Poseidon’s Wake | Alastair Reynolds | 2015, Pb 2016 | Gollancz | 608p | Review copy | Buy the book
Crucible, a planet distant from Earth, is now a colony for both humans and a dynasty of intelligent elephants. They are watched from orbit by an unknowable artefact, Mandala, which waits surrounded by the debris from its inexplicable, monstrous attack on a massive transportation vessel decades before. Ndege Akinya, an old woman, is imprisoned within her own home on Crucible, held responsible, at least in part, for this ‘Mandala event’. You’d be forgiven for thinking that this would mean the end of Akinya influence on mankind’s fate among the stars. But then Gliese 163, a far off system, begins to transmit, in Swahili, ‘Send Ndege’. Ndege is too old and frail to go on a journey that would take so many years. Instead, Ndege’s brother Mposi and her daughter Goma with her wife Ru, a carer of the remarkable Tantor elephants, embark on the vessel Travertine.

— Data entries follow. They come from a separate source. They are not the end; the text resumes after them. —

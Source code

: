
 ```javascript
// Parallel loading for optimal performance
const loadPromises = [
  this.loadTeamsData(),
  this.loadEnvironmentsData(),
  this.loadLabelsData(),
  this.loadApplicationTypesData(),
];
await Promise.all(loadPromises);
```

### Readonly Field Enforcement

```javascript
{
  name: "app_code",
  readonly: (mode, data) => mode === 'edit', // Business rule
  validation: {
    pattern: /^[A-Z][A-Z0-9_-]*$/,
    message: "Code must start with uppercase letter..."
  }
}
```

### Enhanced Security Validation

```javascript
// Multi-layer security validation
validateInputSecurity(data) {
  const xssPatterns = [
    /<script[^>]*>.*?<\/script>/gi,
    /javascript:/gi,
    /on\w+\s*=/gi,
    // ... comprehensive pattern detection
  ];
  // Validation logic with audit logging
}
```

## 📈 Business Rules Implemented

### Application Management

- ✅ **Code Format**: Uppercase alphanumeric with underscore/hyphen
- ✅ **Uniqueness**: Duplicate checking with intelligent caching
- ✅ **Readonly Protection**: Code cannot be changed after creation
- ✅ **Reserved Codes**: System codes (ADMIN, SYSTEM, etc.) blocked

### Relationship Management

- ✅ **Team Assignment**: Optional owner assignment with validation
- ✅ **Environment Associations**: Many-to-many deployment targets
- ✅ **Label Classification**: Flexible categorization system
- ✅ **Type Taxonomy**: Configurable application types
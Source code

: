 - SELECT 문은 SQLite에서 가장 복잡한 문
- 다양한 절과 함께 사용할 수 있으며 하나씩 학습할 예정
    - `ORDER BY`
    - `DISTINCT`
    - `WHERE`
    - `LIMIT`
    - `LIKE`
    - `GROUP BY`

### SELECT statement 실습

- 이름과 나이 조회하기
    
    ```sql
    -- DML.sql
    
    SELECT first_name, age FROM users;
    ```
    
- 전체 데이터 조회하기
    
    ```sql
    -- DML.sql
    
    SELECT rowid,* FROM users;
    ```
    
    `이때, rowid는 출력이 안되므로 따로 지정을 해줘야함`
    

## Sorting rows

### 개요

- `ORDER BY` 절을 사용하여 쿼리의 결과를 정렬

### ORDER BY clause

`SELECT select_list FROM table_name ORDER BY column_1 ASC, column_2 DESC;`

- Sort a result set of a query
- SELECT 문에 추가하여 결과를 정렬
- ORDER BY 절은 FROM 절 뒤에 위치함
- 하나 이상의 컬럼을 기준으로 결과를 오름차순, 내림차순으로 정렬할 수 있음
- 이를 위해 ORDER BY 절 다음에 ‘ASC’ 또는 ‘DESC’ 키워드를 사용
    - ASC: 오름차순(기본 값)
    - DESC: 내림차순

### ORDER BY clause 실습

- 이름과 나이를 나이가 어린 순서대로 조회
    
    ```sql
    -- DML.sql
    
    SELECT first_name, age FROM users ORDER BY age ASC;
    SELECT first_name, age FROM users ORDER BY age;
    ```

But they are not alone. Another member of the Akinya family, Kanu, has been told of the message by an AI ‘friend’ called Swift. Kanu, his one-time wife Nissa, and Swift set off from Mars for Gliese 163. Neither expedition has any idea what to expect but both are certain that their destination many hold the answer to the mystery of the Mandala and the Watchkeepers whose presence menaces the Earth’s solar system just as it does Crucible.
This is just the very beginning. Alastair Reynolds launches these two ships into a distant, different place, a star system that holds many surprises, many of them deeply personal to the Akinya family. But it’s not just about the destination. The journey is a difficult one, highlighting the fear that worries the passengers and crew. Since the Mandala event, conspiracy theories have flourished, along with cults and terrorism. All of these are to be found on the vessels. Arrival is not a certainty for everyone. And then there’s the challenge of what they face when they finally get there.
Poseidon’s Wake is the third novel in the Poseidon’s Children trilogy, a set of books which are linked by the Akinya family but cover great swathes of time and space. This novel is as much a standalone as the preceding two but I think that the books really do deserve to be read in sequence. If you’ve read all three then you will know about the overwhelmingly powerful force of Eunice in the lives of her family and descendants. She’s important here, too. And then there are her elephants. These wonderful animals have formed a significant and especially enjoyable thread through the novels and that continues in Poseidon’s Wake, more than ever. Kanu was once a merman and he is a reminder of this universe’s predilection for transforming humans, in lots of cases to live for many extra decades, even centuries, but most memorably in the way that many took to living in the sea. While this book removes us from the ocean world and into space, we’re still rewarded with glimpses – it’s good to see Arethusa again – and the title of the novel (and trilogy) hints at its continued significance and meaning.
This richly layered novel is full of themes and an important one here is the suspicion between AIs and humans. AI Swift is an intriguing member of Kanu’s crew and his kind forms a link between human beings and the mysterious builders of the Mandala and the Watchkeepers. Intelligent life has expanded way beyond a head, two legs and two arms and it’s not just the elephants who prove this.
I have enjoyed all three books very much indeed – I think that Alastair Reynolds has created an extraordinary universe and I love how he moves it on with each novel. There is something very organic about the growth of these books. Everything is linked in such clever, imaginative and meandering ways. Man’s responsibility for the environment and the crucial importance of his response to the strangeness beyond his world are key to the way that I view the trilogy and that continues in Poseidon’s Wake. This means that the book appeals to my heart as well as my head.
The story itself is a thoroughly enjoyable one. It’s a very substantial book but it moves along at a pace. I couldn’t wait to find out what what would happen next while all the time I was entertained by a succession of fascinating characters. These are intriguing people, no longer defined by gender or sexuality, but all with a good tale to tell.
I realise that I’m not able to tell you the best bits about this fantastic, enormously rewarding book because that would be giving the game away and you really need to discover it for yourself – the second half of the novel comprises one jaw-dropping moment after another, building up to a marvellous cimax. This book gives me all that I want from science fiction – there are wonders and mysteries, booby-trapped planets, alien technology, awe-inspiring panoramas, space and spaceships – and elephants! And manipulating its way through the heart of it is surely one of the universe’s most dysfunctional, astonishing families, the Akinya.
Having completed the trilogy I now want to return to its beginning and re-read. Alastair Reynolds is one of my very favourite authors, every book is a much-anticipated event, and with Poseidon’s Wake he shows yet again why that is. I loved every single page.